[XeTeX] XeTeX, fancy headers and htlatex

Rene Borgella macmechanic at fastmail.fm
Tue Jan 30 19:44:15 CET 2007


Robert Spence wrote:
> Rene,
> 
> Just a brief footnote to my posting of a few minutes ago:

Hello Robert,

Thank you, thank you, thank you for your help and offer to help even
more :-)

I would love to see your examples, etc.  One of the things I like about
TeX is that I can write a document once and get it typeset beautifully
for printing as well as easily make html docs without a lot of extra
work.  Mostly I've used LaTeX and am now exploring using XeTeX to see if
that would work best for me.  Now, on to some of the specifics . . .


> 
> I find it's a good idea, when trying to produce PDF and HTML in  
> parallel from a (La)TeX source document, if as much of the HTML  
> formatting as possible is done via CSS.  

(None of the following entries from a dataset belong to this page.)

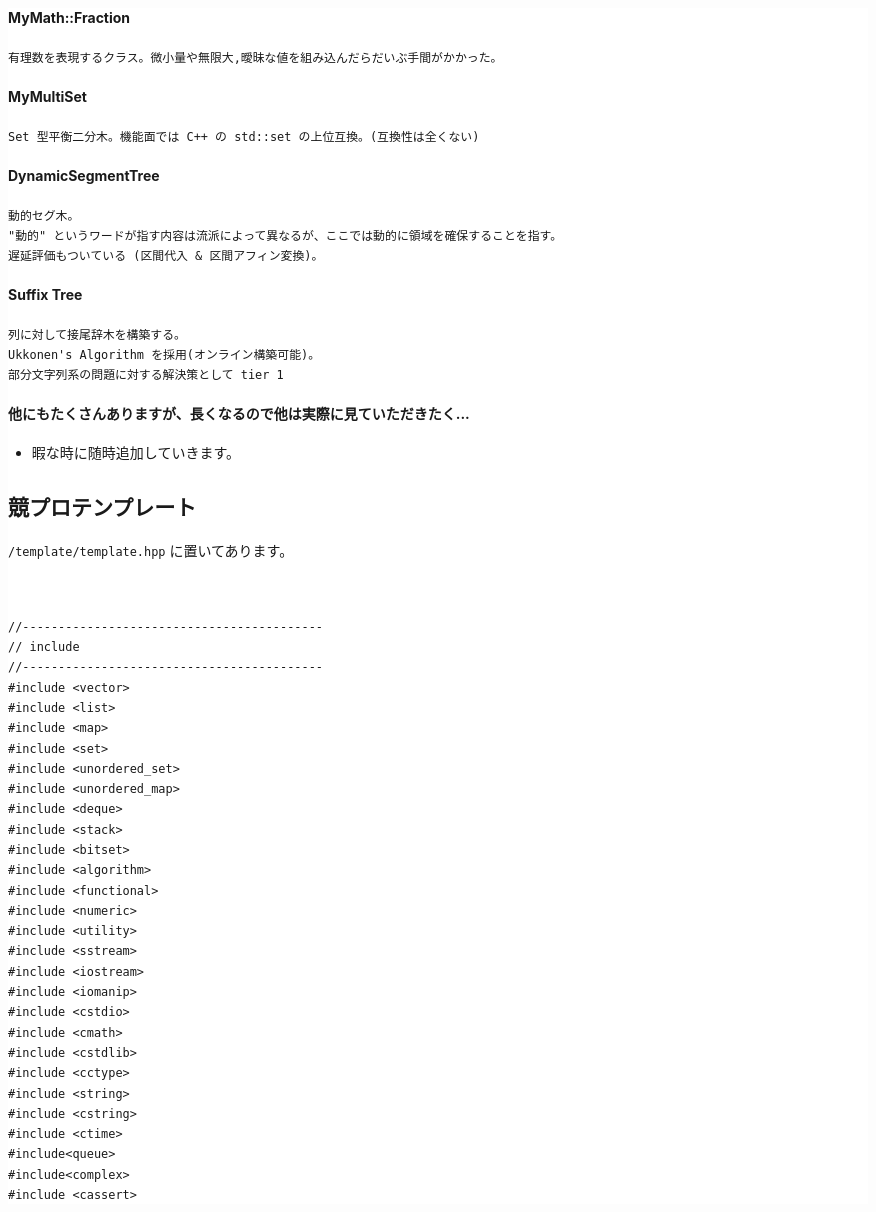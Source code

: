 #### MyMath::Fraction
```
有理数を表現するクラス。微小量や無限大,曖昧な値を組み込んだらだいぶ手間がかかった。
```


#### MyMultiSet  
```
Set 型平衡二分木。機能面では C++ の std::set の上位互換。(互換性は全くない)
```


#### DynamicSegmentTree
```
動的セグ木。
"動的" というワードが指す内容は流派によって異なるが、ここでは動的に領域を確保することを指す。
遅延評価もついている (区間代入 & 区間アフィン変換)。
```


#### Suffix Tree
```
列に対して接尾辞木を構築する。
Ukkonen's Algorithm を採用(オンライン構築可能)。  
部分文字列系の問題に対する解決策として tier 1 
```


#### 他にもたくさんありますが、長くなるので他は実際に見ていただきたく...
- 暇な時に随時追加していきます。


## 競プロテンプレート

`/template/template.hpp` に置いてあります。 

```


//------------------------------------------
// include
//------------------------------------------
#include <vector>
#include <list>
#include <map>
#include <set>
#include <unordered_set>
#include <unordered_map>
#include <deque>
#include <stack>
#include <bitset>
#include <algorithm>
#include <functional>
#include <numeric>
#include <utility>
#include <sstream>
#include <iostream>
#include <iomanip>
#include <cstdio>
#include <cmath>
#include <cstdlib>
#include <cctype>
#include <string>
#include <cstring>
#include <ctime>
#include<queue>
#include<complex>
#include <cassert>
```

Ok, this makes sense. I am no wiz but I try to make nice web pages that
are w3c and css compliant. That said, I really am a LaTeX novice -- I've
used LaTeX for 3-4 years now and mostly have been able to do most of
what I need, but my needs are not sophisticated.  Indeed, I really don't
know what some of the stuff in my preamble exactly does. But, by
trial-and-error and borrowing from documents that I like, I've gotten to
something that works for me.

As an example of my needs/uses, visit
<http://ithaca.edu/faculty/rborgella/environment/>

where you will see that I make some of the class documents available in
both pdf and html format.  This is because I do not print out documents
for the class (there are sometimes ca. 100 and I try to save paper). The
pdf documents are, of course, written in LaTeX.  I make some of the
documents (usually assignments) avail as html.
A typical document that I'll write in LaTeX and convert to html too
would be
<http://www.ithaca.edu/faculty/rborgella/environment/ddt_ex.pdf>.  I
occasionally use math equations, and they have been a chore to get to
work in html. My work around for those is to make the equation using
LaTeXiT, then make a jpg or something to use in the web version. I know,
not very elegant!

These are examples of two documents that I wrote in LaTeX but didn't get
 very good html output

<http://ithaca.edu/faculty/rborgella/environment/energy_handout.pdf>
and
<http://ithaca.edu/faculty/rborgella/environment/climate_change.pdf>

I think this is mostly because I don't know a lot of fancy stuff and how
to correctly constrain image size, etc. I get 'bounding box' errors and
the like . . .

The instructions for
> building the .css file to accompany your .html file can be  placed in  
> a file such as mycfg.cfg, which is referred to in the second  
> parameter of the htlatex command (obligatorily in double quotation  
> marks).  The resulting .css file is far from pretty, but it's valid.   
> Most of the stuff one would want to do with fancy headers only  
> affects .tex-->.pdf (via whatever route), not .tex-->.html (via the  
> command htlatex).
> 

A lot of this makes sense, but I've never worked with a .cfg file.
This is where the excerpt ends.